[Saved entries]
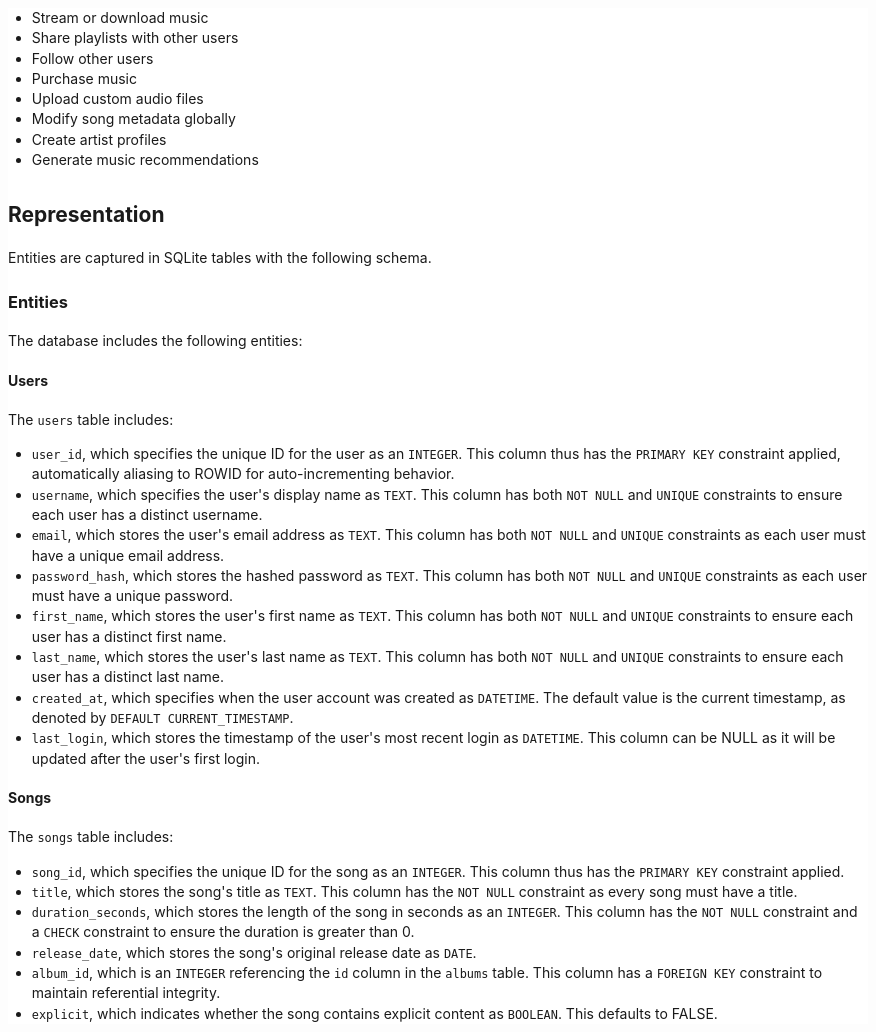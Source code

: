 - Stream or download music
- Share playlists with other users
- Follow other users
- Purchase music
- Upload custom audio files
- Modify song metadata globally
- Create artist profiles
- Generate music recommendations

## Representation

Entities are captured in SQLite tables with the following schema.

### Entities

The database includes the following entities:

#### Users

The `users` table includes:

* `user_id`, which specifies the unique ID for the user as an `INTEGER`. This column thus has the `PRIMARY KEY` constraint applied, automatically aliasing to ROWID for auto-incrementing behavior.
* `username`, which specifies the user's display name as `TEXT`. This column has both `NOT NULL` and `UNIQUE` constraints to ensure each user has a distinct username.
* `email`, which stores the user's email address as `TEXT`. This column has both `NOT NULL` and `UNIQUE` constraints as each user must have a unique email address.
* `password_hash`, which stores the hashed password as `TEXT`. This column has both `NOT NULL` and `UNIQUE` constraints as each user must have a unique password.
* `first_name`, which stores the user's first name as `TEXT`. This column has both `NOT NULL` and `UNIQUE` constraints to ensure each user has a distinct first name.
* `last_name`, which stores the user's last name as `TEXT`. This column has both `NOT NULL` and `UNIQUE` constraints to ensure each user has a distinct last name.
* `created_at`, which specifies when the user account was created as `DATETIME`. The default value is the current timestamp, as denoted by `DEFAULT CURRENT_TIMESTAMP`.
* `last_login`, which stores the timestamp of the user's most recent login as `DATETIME`. This column can be NULL as it will be updated after the user's first login.

#### Songs

The `songs` table includes:

* `song_id`, which specifies the unique ID for the song as an `INTEGER`. This column thus has the `PRIMARY KEY` constraint applied.
* `title`, which stores the song's title as `TEXT`. This column has the `NOT NULL` constraint as every song must have a title.
* `duration_seconds`, which stores the length of the song in seconds as an `INTEGER`. This column has the `NOT NULL` constraint and a `CHECK` constraint to ensure the duration is greater than 0.
* `release_date`, which stores the song's original release date as `DATE`.
* `album_id`, which is an `INTEGER` referencing the `id` column in the `albums` table. This column has a `FOREIGN KEY` constraint to maintain referential integrity.
* `explicit`, which indicates whether the song contains explicit content as `BOOLEAN`. This defaults to FALSE.
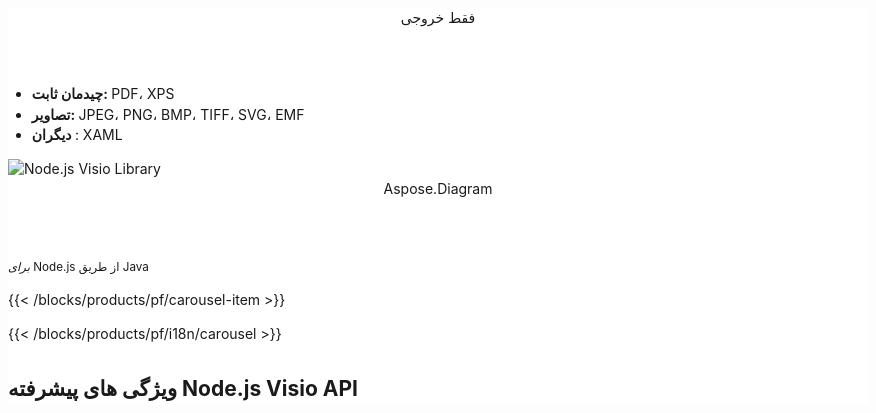   <div class="d1-col d1-right">
   <header>
    <i class="fa fa-mail-forward">
    </i>
    فقط خروجی
   </header>
   <ul>
    <li>
     <b>
      چیدمان ثابت:
     </b>
     PDF، XPS
    </li>
    <li>
     <b>
      تصاویر:
     </b>
     JPEG، PNG، BMP، TIFF، SVG، EMF
    </li>
    <li>
     <strong>
      دیگران
     </strong>
     : XAML
    </li>
   </ul>
  </div>
  
 </div>
 
 <div class="d1-logo">
  <img width="70" height="75" alt="Node.js Visio Library" src="https://cms.admin.containerize.com/templates/aspose/img/products/diagram/aspose_diagram-for-nodejs-java.svg"/>
  <header>
   Aspose.Diagram
  </header>
  <footer>
   <small>
    <em>
     برای
    </em>
    Node.js از طریق Java
   </small>
  </footer>
 </div>
 
</div>

{{< /blocks/products/pf/carousel-item >}}

{{< /blocks/products/pf/i18n/carousel >}}



<div class="container-fluid features-section bg-gray singleproduct">
 <a class="anchor" id="features" name="features">
 </a>
 <div class="row">
  <div class="container">
   <h2 class="pr-ft">
    ویژگی های پیشرفته Node.js Visio API
   </h2>
   <p>
   </p>
   <div class="col-lg-4">
    <em class="fa fa-plus ico-blue fa-2x col-lg-2">
    </em>
    <p class="col-lg-10">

** TASK BRIEF **
Transcribe the records above exactly as they appear, leaving out any pictures.

** TASK RESPONSE **
Source code

: - Stream or download music
- Share playlists with other users
- Follow other users
- Purchase music
- Upload custom audio files
- Modify song metadata globally
- Create artist profiles
- Generate music recommendations

## Representation

Entities are captured in SQLite tables with the following schema.

### Entities

The database includes the following entities:

#### Users

The `users` table includes:

* `user_id`, which specifies the unique ID for the user as an `INTEGER`. This column thus has the `PRIMARY KEY` constraint applied, automatically aliasing to ROWID for auto-incrementing behavior.
* `username`, which specifies the user's display name as `TEXT`. This column has both `NOT NULL` and `UNIQUE` constraints to ensure each user has a distinct username.
* `email`, which stores the user's email address as `TEXT`. This column has both `NOT NULL` and `UNIQUE` constraints as each user must have a unique email address.
* `password_hash`, which stores the hashed password as `TEXT`. This column has both `NOT NULL` and `UNIQUE` constraints as each user must have a unique password.
* `first_name`, which stores the user's first name as `TEXT`. This column has both `NOT NULL` and `UNIQUE` constraints to ensure each user has a distinct first name.
* `last_name`, which stores the user's last name as `TEXT`. This column has both `NOT NULL` and `UNIQUE` constraints to ensure each user has a distinct last name.
* `created_at`, which specifies when the user account was created as `DATETIME`. The default value is the current timestamp, as denoted by `DEFAULT CURRENT_TIMESTAMP`.
* `last_login`, which stores the timestamp of the user's most recent login as `DATETIME`. This column can be NULL as it will be updated after the user's first login.

#### Songs

The `songs` table includes:

* `song_id`, which specifies the unique ID for the song as an `INTEGER`. This column thus has the `PRIMARY KEY` constraint applied.
* `title`, which stores the song's title as `TEXT`. This column has the `NOT NULL` constraint as every song must have a title.
* `duration_seconds`, which stores the length of the song in seconds as an `INTEGER`. This column has the `NOT NULL` constraint and a `CHECK` constraint to ensure the duration is greater than 0.
* `release_date`, which stores the song's original release date as `DATE`.
* `album_id`, which is an `INTEGER` referencing the `id` column in the `albums` table. This column has a `FOREIGN KEY` constraint to maintain referential integrity.
* `explicit`, which indicates whether the song contains explicit content as `BOOLEAN`. This defaults to FALSE.
   <div class="d1-col d1-right">
   <header>
    <i class="fa fa-mail-forward">
    </i>
    فقط خروجی
   </header>
   <ul>
    <li>
     <b>
      چیدمان ثابت:
     </b>
     PDF، XPS
    </li>
    <li>
     <b>
      تصاویر:
     </b>
     JPEG، PNG، BMP، TIFF، SVG، EMF
    </li>
    <li>
     <strong>
      دیگران
     </strong>
     : XAML
    </li>
   </ul>
  </div>
  
 </div>
 
 <div class="d1-logo">
  <img width="70" height="75" alt="Node.js Visio Library" src="https://cms.admin.containerize.com/templates/aspose/img/products/diagram/aspose_diagram-for-nodejs-java.svg"/>
  <header>
   Aspose.Diagram
  </header>
  <footer>
   <small>
    <em>
     برای
    </em>
    Node.js از طریق Java
   </small>
  </footer>
 </div>
 
</div>

{{< /blocks/products/pf/carousel-item >}}

{{< /blocks/products/pf/i18n/carousel >}}



<div class="container-fluid features-section bg-gray singleproduct">
 <a class="anchor" id="features" name="features">
 </a>
 <div class="row">
  <div class="container">
   <h2 class="pr-ft">
    ویژگی های پیشرفته Node.js Visio API
   </h2>
   <p>
   </p>
   <div class="col-lg-4">
    <em class="fa fa-plus ico-blue fa-2x col-lg-2">
    </em>
    <p class="col-lg-10">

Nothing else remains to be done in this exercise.